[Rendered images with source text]
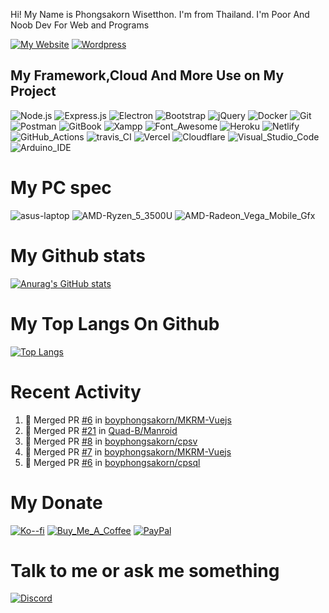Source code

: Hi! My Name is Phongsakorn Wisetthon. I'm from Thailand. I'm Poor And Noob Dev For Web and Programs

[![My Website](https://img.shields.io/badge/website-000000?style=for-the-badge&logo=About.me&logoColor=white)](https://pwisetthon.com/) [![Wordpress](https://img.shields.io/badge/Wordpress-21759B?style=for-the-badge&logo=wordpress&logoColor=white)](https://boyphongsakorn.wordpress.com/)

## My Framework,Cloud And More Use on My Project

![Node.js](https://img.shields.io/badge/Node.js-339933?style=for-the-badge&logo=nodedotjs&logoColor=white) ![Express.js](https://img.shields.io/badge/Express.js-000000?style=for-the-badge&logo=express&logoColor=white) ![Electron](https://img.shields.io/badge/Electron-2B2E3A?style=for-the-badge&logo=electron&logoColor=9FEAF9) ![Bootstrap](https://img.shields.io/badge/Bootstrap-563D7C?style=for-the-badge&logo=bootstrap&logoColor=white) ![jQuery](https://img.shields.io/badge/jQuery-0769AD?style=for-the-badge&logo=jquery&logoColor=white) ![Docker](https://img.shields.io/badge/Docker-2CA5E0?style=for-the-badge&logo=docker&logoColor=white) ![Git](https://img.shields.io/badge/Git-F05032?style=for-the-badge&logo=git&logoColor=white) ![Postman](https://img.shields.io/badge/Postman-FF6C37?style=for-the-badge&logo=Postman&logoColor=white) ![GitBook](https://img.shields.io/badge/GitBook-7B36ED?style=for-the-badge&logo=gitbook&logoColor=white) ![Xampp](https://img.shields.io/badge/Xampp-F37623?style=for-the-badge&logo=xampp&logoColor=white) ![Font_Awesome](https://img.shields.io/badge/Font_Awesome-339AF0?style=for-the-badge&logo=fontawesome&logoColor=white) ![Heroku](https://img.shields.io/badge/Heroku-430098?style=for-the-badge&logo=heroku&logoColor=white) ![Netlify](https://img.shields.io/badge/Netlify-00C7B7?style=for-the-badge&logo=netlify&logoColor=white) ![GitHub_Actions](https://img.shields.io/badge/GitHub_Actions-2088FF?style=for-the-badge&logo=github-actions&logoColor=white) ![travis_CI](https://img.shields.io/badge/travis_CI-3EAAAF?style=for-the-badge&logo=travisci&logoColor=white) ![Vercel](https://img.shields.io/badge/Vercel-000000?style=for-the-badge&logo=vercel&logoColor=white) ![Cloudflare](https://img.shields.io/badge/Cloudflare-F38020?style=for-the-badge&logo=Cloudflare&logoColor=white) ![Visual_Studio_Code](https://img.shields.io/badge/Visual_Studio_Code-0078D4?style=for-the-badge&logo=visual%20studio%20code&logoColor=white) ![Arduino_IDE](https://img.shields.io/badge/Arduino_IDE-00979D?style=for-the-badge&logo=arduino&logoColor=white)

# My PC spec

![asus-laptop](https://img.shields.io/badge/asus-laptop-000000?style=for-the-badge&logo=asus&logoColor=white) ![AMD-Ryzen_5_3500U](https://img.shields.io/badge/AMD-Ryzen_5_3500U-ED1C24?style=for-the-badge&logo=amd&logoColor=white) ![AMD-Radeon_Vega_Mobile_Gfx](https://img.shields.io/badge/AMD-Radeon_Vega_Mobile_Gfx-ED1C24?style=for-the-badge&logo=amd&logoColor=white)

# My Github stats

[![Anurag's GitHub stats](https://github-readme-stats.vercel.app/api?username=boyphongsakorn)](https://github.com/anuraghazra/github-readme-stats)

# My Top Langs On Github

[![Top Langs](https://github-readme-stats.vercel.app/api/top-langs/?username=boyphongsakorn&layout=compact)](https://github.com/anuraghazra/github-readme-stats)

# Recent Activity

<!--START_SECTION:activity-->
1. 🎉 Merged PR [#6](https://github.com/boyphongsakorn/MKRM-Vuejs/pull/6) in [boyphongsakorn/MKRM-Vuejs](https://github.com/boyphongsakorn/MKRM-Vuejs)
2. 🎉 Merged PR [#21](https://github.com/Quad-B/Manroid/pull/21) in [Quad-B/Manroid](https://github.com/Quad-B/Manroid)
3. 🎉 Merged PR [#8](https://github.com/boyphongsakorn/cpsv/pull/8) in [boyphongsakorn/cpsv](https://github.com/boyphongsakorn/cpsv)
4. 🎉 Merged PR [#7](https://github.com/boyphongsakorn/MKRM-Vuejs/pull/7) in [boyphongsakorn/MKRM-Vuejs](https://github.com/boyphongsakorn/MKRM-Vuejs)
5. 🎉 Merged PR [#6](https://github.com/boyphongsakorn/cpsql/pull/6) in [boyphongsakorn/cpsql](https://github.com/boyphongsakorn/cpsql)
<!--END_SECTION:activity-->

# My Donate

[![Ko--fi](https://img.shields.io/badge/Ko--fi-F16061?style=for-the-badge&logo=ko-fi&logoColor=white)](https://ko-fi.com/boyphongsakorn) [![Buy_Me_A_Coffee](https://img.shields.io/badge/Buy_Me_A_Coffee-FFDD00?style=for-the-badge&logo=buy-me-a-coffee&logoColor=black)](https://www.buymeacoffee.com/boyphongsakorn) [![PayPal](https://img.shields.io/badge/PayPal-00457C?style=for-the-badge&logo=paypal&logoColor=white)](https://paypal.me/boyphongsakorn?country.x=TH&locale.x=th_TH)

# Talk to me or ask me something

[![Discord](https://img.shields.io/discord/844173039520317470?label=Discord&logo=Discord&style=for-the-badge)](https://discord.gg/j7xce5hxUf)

**What is required**. Would you mind returning each entry above word for word, skipping the images?

**Output of the exercise**.
Source code

: Hi! My Name is Phongsakorn Wisetthon. I'm from Thailand. I'm Poor And Noob Dev For Web and Programs

[![My Website](https://img.shields.io/badge/website-000000?style=for-the-badge&logo=About.me&logoColor=white)](https://pwisetthon.com/) [![Wordpress](https://img.shields.io/badge/Wordpress-21759B?style=for-the-badge&logo=wordpress&logoColor=white)](https://boyphongsakorn.wordpress.com/)

## My Framework,Cloud And More Use on My Project

![Node.js](https://img.shields.io/badge/Node.js-339933?style=for-the-badge&logo=nodedotjs&logoColor=white) ![Express.js](https://img.shields.io/badge/Express.js-000000?style=for-the-badge&logo=express&logoColor=white) ![Electron](https://img.shields.io/badge/Electron-2B2E3A?style=for-the-badge&logo=electron&logoColor=9FEAF9) ![Bootstrap](https://img.shields.io/badge/Bootstrap-563D7C?style=for-the-badge&logo=bootstrap&logoColor=white) ![jQuery](https://img.shields.io/badge/jQuery-0769AD?style=for-the-badge&logo=jquery&logoColor=white) ![Docker](https://img.shields.io/badge/Docker-2CA5E0?style=for-the-badge&logo=docker&logoColor=white) ![Git](https://img.shields.io/badge/Git-F05032?style=for-the-badge&logo=git&logoColor=white) ![Postman](https://img.shields.io/badge/Postman-FF6C37?style=for-the-badge&logo=Postman&logoColor=white) ![GitBook](https://img.shields.io/badge/GitBook-7B36ED?style=for-the-badge&logo=gitbook&logoColor=white) ![Xampp](https://img.shields.io/badge/Xampp-F37623?style=for-the-badge&logo=xampp&logoColor=white) ![Font_Awesome](https://img.shields.io/badge/Font_Awesome-339AF0?style=for-the-badge&logo=fontawesome&logoColor=white) ![Heroku](https://img.shields.io/badge/Heroku-430098?style=for-the-badge&logo=heroku&logoColor=white) ![Netlify](https://img.shields.io/badge/Netlify-00C7B7?style=for-the-badge&logo=netlify&logoColor=white) ![GitHub_Actions](https://img.shields.io/badge/GitHub_Actions-2088FF?style=for-the-badge&logo=github-actions&logoColor=white) ![travis_CI](https://img.shields.io/badge/travis_CI-3EAAAF?style=for-the-badge&logo=travisci&logoColor=white) ![Vercel](https://img.shields.io/badge/Vercel-000000?style=for-the-badge&logo=vercel&logoColor=white) ![Cloudflare](https://img.shields.io/badge/Cloudflare-F38020?style=for-the-badge&logo=Cloudflare&logoColor=white) ![Visual_Studio_Code](https://img.shields.io/badge/Visual_Studio_Code-0078D4?style=for-the-badge&logo=visual%20studio%20code&logoColor=white) ![Arduino_IDE](https://img.shields.io/badge/Arduino_IDE-00979D?style=for-the-badge&logo=arduino&logoColor=white)

# My PC spec

![asus-laptop](https://img.shields.io/badge/asus-laptop-000000?style=for-the-badge&logo=asus&logoColor=white) ![AMD-Ryzen_5_3500U](https://img.shields.io/badge/AMD-Ryzen_5_3500U-ED1C24?style=for-the-badge&logo=amd&logoColor=white) ![AMD-Radeon_Vega_Mobile_Gfx](https://img.shields.io/badge/AMD-Radeon_Vega_Mobile_Gfx-ED1C24?style=for-the-badge&logo=amd&logoColor=white)

# My Github stats

[![Anurag's GitHub stats](https://github-readme-stats.vercel.app/api?username=boyphongsakorn)](https://github.com/anuraghazra/github-readme-stats)

# My Top Langs On Github

[![Top Langs](https://github-readme-stats.vercel.app/api/top-langs/?username=boyphongsakorn&layout=compact)](https://github.com/anuraghazra/github-readme-stats)

# Recent Activity

<!--START_SECTION:activity-->
1. 🎉 Merged PR [#6](https://github.com/boyphongsakorn/MKRM-Vuejs/pull/6) in [boyphongsakorn/MKRM-Vuejs](https://github.com/boyphongsakorn/MKRM-Vuejs)
2. 🎉 Merged PR [#21](https://github.com/Quad-B/Manroid/pull/21) in [Quad-B/Manroid](https://github.com/Quad-B/Manroid)
3. 🎉 Merged PR [#8](https://github.com/boyphongsakorn/cpsv/pull/8) in [boyphongsakorn/cpsv](https://github.com/boyphongsakorn/cpsv)
4. 🎉 Merged PR [#7](https://github.com/boyphongsakorn/MKRM-Vuejs/pull/7) in [boyphongsakorn/MKRM-Vuejs](https://github.com/boyphongsakorn/MKRM-Vuejs)
5. 🎉 Merged PR [#6](https://github.com/boyphongsakorn/cpsql/pull/6) in [boyphongsakorn/cpsql](https://github.com/boyphongsakorn/cpsql)
<!--END_SECTION:activity-->

# My Donate

[![Ko--fi](https://img.shields.io/badge/Ko--fi-F16061?style=for-the-badge&logo=ko-fi&logoColor=white)](https://ko-fi.com/boyphongsakorn) [![Buy_Me_A_Coffee](https://img.shields.io/badge/Buy_Me_A_Coffee-FFDD00?style=for-the-badge&logo=buy-me-a-coffee&logoColor=black)](https://www.buymeacoffee.com/boyphongsakorn) [![PayPal](https://img.shields.io/badge/PayPal-00457C?style=for-the-badge&logo=paypal&logoColor=white)](https://paypal.me/boyphongsakorn?country.x=TH&locale.x=th_TH)

# Talk to me or ask me something

[![Discord](https://img.shields.io/discord/844173039520317470?label=Discord&logo=Discord&style=for-the-badge)](https://discord.gg/j7xce5hxUf)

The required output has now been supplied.